Interviewer: Dr. Jennifer Plumb is one of the founders of utahnaloxone.org and is also in pediatric emergency medicine at University of Utah Health. From what I understand, the chances of me dying from an opioid-based overdose now is greater than me dying in a car crash. That shocked me when I heard that. Does that shock you? Should I be shocked?
Dr. Plumb: Well, you know, it doesn't shock me because I spend a lot of time thinking about and educating about in this world, but it's the truth. Right now, if you were to look at the most likely cause of death for yourself, opioid overdose would surpass cars, would surpass guns.
Interviewer: Some of this other data that had been released also says that you're more likely to die from opioids than falls, drowning, or even a gun assault. And again, these are all things you hear about all the time.
Dr. Plumb: Right.
Interviewer: We think this is the big threat, but it's actually that little bottle of pills in your medicine cabinet.
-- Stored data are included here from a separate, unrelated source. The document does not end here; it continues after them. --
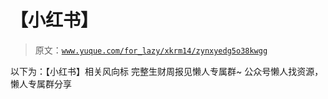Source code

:# 【小红书】

> 原文：[`www.yuque.com/for_lazy/xkrm14/zynxyedg5o38kwgg`](https://www.yuque.com/for_lazy/xkrm14/zynxyedg5o38kwgg)

<ne-p id="uf3014aa4" data-lake-id="uf3014aa4"><ne-text id="u88bd5175">以下为：【小红书】相关风向标</ne-text></ne-p> <ne-p id="u80197648" data-lake-id="u80197648"><ne-text id="u7b64b014">完整生财周报见懒人专属群~</ne-text></ne-p> <ne-p id="u0d99110a" data-lake-id="u0d99110a"><ne-text id="u95bfa527">公众号懒人找资源，懒人专属群分享</ne-text></ne-p>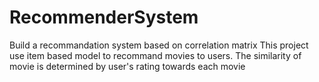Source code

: # RecommenderSystem
Build a recommandation system based on correlation matrix 
This project use item based model to recommand movies to users. The similarity of movie is determined by user's rating towards each movie
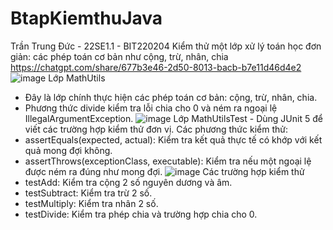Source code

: # BtapKiemthuJava
Trần Trung Đức - 22SE1.1 - BIT220204
Kiểm thử một lớp xử lý toán học đơn giản:  các phép toán cơ bản như cộng, trừ, nhân, chia
https://chatgpt.com/share/677b3e46-2d50-8013-bacb-b7e11d46d4e2
![image](https://github.com/user-attachments/assets/05e81cd3-3b4e-42ee-9082-999b19f66a3e)
Lớp MathUtils
- Đây là lớp chính thực hiện các phép toán cơ bản: cộng, trừ, nhân, chia.
- Phương thức divide kiểm tra lỗi chia cho 0 và ném ra ngoại lệ IllegalArgumentException.
  ![image](https://github.com/user-attachments/assets/110075d0-9577-40b6-80c2-92668cef42a8)
Lớp MathUtilsTest - Dùng JUnit 5 để viết các trường hợp kiểm thử đơn vị.
Các phương thức kiểm thử:
- assertEquals(expected, actual): Kiểm tra kết quả thực tế có khớp với kết quả mong đợi không.
- assertThrows(exceptionClass, executable): Kiểm tra nếu một ngoại lệ được ném ra đúng như mong đợi.
![image](https://github.com/user-attachments/assets/c18ec485-3295-44c9-b06b-73f9fce31b22)
Các trường hợp kiểm thử
 - testAdd: Kiểm tra cộng 2 số nguyên dương và âm.
 - testSubtract: Kiểm tra trừ 2 số.
 - testMultiply: Kiểm tra nhân 2 số.
 - testDivide: Kiểm tra phép chia và trường hợp chia cho 0.
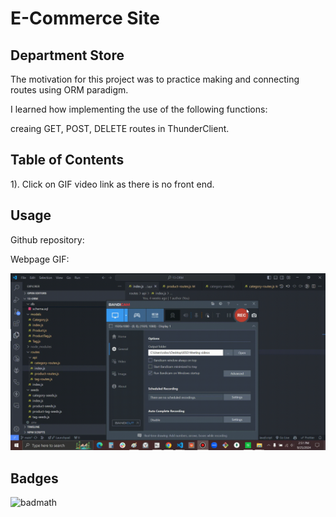 

# E-Commerce Site

## Department Store


The motivation for this project was to practice making and connecting routes using
ORM paradigm. 

I learned how implementing the use of the following functions:

 creaing GET, POST, DELETE routes in ThunderClient.

## Table of Contents

1). Click on GIF video link as there is no front end.

## Usage


Github repository: 


Webpage GIF:

   ![Gif of web page.](orm-e-commerce-categories-products.gif)


## Badges

![badmath](https://img.shields.io/github/languages/top/lernantino/badmath)
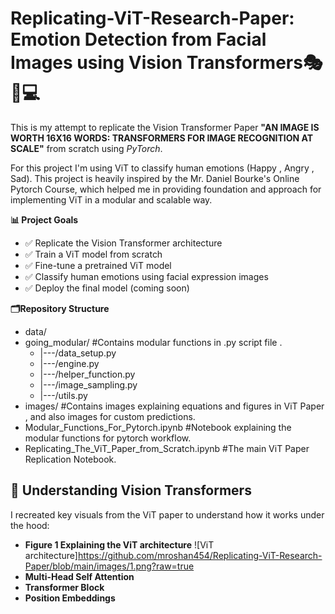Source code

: # Replicating-ViT-Research-Paper: Emotion Detection from Facial Images using Vision Transformers🎭📝💻

This is my attempt to replicate the Vision Transformer Paper **"AN IMAGE IS WORTH 16X16 WORDS: TRANSFORMERS FOR IMAGE RECOGNITION AT SCALE"** from scratch using *PyTorch*.

For this project I'm using ViT to classify human emotions (Happy , Angry , Sad). This project is heavily inspired by the Mr. Daniel Bourke's Online Pytorch Course, which helped me in providing foundation and approach for implementing ViT in a modular and scalable way.

**📊 Project Goals**

- ✅ Replicate the Vision Transformer architecture
- ✅ Train a ViT model from scratch
- ✅ Fine-tune a pretrained ViT model
- ✅ Classify human emotions using facial expression images
- ✅ Deploy the final model (coming soon)


**🗂️Repository Structure**

* data/
* going_modular/   #Contains modular functions in .py script file .
    * |---/data_setup.py
    * |---/engine.py
    * |---/helper_function.py
    * |---/image_sampling.py
    * |---/utils.py
* images/          #Contains images explaining equations and figures in ViT Paper , and also images for custom predictions.
* Modular_Functions_For_Pytorch.ipynb          #Notebook explaining the modular functions for pytorch workflow.
* Replicating_The_ViT_Paper_from_Scratch.ipynb      #The main ViT Paper Replication Notebook.


## 📖 Understanding Vision Transformers

I recreated key visuals from the ViT paper to understand how it works under the hood:

- **Figure 1 Explaining the ViT architecture**
 ![ViT architecture]https://github.com/mroshan454/Replicating-ViT-Research-Paper/blob/main/images/1.png?raw=true
- **Multi-Head Self Attention**
- **Transformer Block**
- **Position Embeddings**








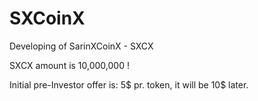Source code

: # SXCoinX
Developing of SarinXCoinX - SXCX

SXCX amount is 10,000,000 !

Initial pre-Investor offer is: 5$ pr. token, it will be 10$ later.

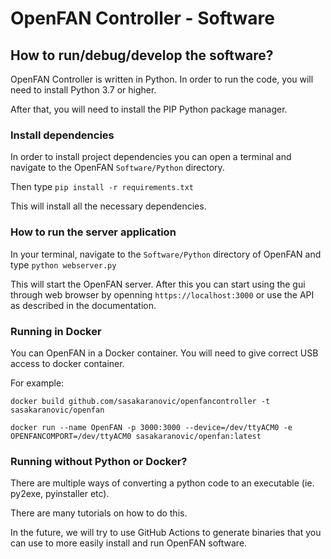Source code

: # OpenFAN Controller - Software


## How to run/debug/develop the software?

OpenFAN Controller is written in Python. In order to run the code, you will need to install Python 3.7 or higher.

After that, you will need to install the PIP Python package manager.

### Install dependencies

In order to install project dependencies you can open a terminal and navigate to the OpenFAN `Software/Python` directory.

Then type `pip install -r requirements.txt`

This will install all the necessary dependencies.


### How to run the server application

In your terminal, navigate to the `Software/Python` directory of OpenFAN and type `python webserver.py`

This will start the OpenFAN server. After this you can start using the gui through web browser by openning `https://localhost:3000` or use the API as described in the documentation.


### Running in Docker

You can OpenFAN in a Docker container. You will need to give correct USB access to docker container.

For example:

`docker build github.com/sasakaranovic/openfancontroller -t sasakaranovic/openfan`

`docker run --name OpenFAN -p 3000:3000 --device=/dev/ttyACM0 -e OPENFANCOMPORT=/dev/ttyACM0 sasakaranovic/openfan:latest`


### Running without Python or Docker?

There are multiple ways of converting a python code to an executable (ie. py2exe, pyinstaller etc).

There are many tutorials on how to do this.

In the future, we will try to use GitHub Actions to generate binaries that you can use to more easily install and run OpenFAN software.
Dr. Plumb: Right. Well, or think about your family members, the children in your home, the people around you, as well as yourself, the things that you would be most concerned about, and I'll tell you, when I speak with families about keeping their kids safe, it isn't always on the top of their list of things that they worry about. They think about helmets, and they think about gunlocks, and they think about car seats.
Interviewer: All good things.
Dr. Plumb: Really important, smart things that we should all have in our homes. We should all have fire extinguishers. But for whatever reason, we have not been as astute and as knowledgeable about opioids and their potential risk in our homes and in our lives. We've gotten to this dreadful point.
Interviewer: Now, are we talking about pain pills or overdoses on legal opioid-based drugs?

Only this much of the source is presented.